Emotive Text-to-Speech (TTS)
The improvements in TTS are phenomenal. Some companies are now concentrating heavily on developing TTS that will transfer the emotional characteristics of an original language recording to a translation recording. But even before that approach is ready, the new AI-powered TTS is so quick to create that a TTS script can be recorded by a voice actor in several separate performances—i.e., happy, sad, laughing, angry—then the appropriate TTS version selected to match the emotions of the original script’s text.
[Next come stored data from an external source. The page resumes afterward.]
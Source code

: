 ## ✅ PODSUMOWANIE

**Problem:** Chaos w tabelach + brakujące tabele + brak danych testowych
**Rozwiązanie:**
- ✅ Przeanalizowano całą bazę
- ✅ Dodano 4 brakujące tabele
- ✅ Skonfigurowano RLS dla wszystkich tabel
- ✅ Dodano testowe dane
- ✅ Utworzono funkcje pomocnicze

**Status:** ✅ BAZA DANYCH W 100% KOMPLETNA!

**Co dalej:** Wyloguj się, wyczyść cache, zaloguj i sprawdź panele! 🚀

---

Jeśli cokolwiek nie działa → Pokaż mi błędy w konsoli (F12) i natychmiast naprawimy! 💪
Translations are generally 15 percent to 20 percent longer than the original. So the difference in audio recording length between an original and a TTS translation has always been a major impediment for media professionals. Until recently human intervention was required to adapt a script so that the translated recording could align sentence by sentence with the length of the original, as well as to onscreen lip movements. Dubbing voice artists recorded the dialogue in synchronization by watching the movie while listening to the original audio in one ear while hearing their own voice in the other ear; then studios had to remix the entire audio track to include music and effects. Over the decades there have been numerous attempts to adjust the audio track’s speed to fit the longer translation timings, resulting in boringly slow audio or Alvin and the Chipmunks high-speed chirping. Finally, now companies like VideoLocalize have developed excellent code that combines a balanced adjustment of both audio speed and image speed, thereby changing the original video image to fit the timing of the new translated TTS in a pleasant and natural manner, undetectable by general audiences.
Automatic Lip Sync
With this feature, the image of the lips of the onscreen character will adjust themselves to the new language, avoiding the Japanese-horror-film syndrome of past decades in which the movements of the onscreen actor’s lips did not match the sound of the translation voice. This software needs improvement to follow the lips of actors in profile, but when they’re facing straight on, the results are remarkable.
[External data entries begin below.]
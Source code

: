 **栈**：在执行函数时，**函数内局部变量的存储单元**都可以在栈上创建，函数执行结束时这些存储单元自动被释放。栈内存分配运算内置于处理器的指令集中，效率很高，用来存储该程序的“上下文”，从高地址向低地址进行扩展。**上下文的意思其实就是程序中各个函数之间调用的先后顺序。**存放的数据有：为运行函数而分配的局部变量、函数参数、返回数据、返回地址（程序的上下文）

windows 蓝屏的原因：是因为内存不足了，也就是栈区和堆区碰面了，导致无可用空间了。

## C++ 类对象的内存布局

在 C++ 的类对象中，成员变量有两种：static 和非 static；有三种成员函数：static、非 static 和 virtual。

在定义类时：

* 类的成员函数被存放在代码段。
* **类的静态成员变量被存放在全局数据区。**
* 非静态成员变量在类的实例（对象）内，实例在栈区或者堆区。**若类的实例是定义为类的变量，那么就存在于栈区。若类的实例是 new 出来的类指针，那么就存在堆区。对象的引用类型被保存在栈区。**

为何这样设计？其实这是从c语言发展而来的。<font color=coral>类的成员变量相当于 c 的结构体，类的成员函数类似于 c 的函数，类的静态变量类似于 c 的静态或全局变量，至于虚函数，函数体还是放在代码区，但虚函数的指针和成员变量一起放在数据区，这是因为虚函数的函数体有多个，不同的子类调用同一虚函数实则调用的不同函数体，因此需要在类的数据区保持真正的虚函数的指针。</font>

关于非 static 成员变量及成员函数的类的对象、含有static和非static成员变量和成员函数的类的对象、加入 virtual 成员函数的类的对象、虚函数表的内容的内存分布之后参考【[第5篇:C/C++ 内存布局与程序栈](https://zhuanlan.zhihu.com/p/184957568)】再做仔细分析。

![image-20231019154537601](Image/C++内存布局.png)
With the addition of voice cloning that revamps TTS translated audio to sound like another voice, the sound of the original actor can be siphoned from the source voice track and converted into other languages. In upcoming years, of course, there will be many discussions on the ethics and legalities related to this automatic conversion of a translated voice to sound like the original movie actor, and specialized voice banks will be created specifically for use in automatic media translations.
Sue Reager specializes in cross-language speech communication, applications, and context engines. Her innovations are licensed by Cisco Systems, Intel, and telecoms worldwide. For the prior 20-plus years, Reager was responsible for translating television shows, movies, cartoons, documentaries, and corporate videos in Europe, Africa, South America, and the United States.